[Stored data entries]
########

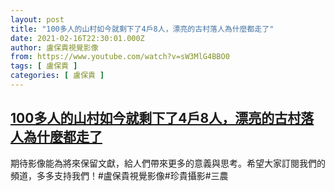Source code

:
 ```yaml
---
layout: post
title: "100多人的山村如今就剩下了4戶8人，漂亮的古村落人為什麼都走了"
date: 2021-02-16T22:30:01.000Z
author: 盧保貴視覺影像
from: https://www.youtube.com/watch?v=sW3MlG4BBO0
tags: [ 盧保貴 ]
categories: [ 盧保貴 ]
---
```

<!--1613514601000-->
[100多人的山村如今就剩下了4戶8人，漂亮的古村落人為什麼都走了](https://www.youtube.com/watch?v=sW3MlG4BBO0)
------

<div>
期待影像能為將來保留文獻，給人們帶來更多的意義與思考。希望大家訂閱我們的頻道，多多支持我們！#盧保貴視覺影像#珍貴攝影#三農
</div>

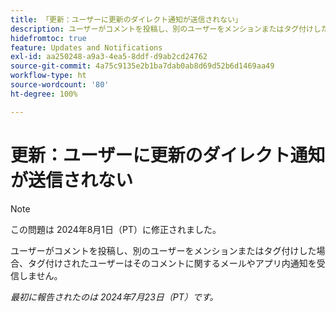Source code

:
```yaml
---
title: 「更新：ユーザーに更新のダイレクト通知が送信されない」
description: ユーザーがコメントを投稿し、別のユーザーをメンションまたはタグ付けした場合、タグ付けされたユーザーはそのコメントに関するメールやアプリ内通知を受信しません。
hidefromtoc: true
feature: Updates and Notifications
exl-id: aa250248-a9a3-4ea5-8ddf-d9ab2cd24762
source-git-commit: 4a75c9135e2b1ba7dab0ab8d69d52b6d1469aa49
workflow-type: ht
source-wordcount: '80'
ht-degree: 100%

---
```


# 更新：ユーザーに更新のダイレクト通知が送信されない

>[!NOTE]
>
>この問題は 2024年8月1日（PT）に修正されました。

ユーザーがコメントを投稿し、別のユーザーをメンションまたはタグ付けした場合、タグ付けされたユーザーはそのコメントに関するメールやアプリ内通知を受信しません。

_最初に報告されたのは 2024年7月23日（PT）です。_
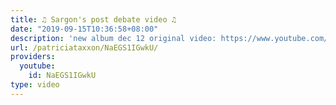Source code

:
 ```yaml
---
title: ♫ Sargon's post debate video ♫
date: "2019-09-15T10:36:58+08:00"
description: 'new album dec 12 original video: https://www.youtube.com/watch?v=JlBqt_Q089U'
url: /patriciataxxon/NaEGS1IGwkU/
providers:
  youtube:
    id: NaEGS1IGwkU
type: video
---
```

########

Brief:
Your reply should contain only the number of lines in the entries above with the word "盧保貴視覺影像".

Task answer:
2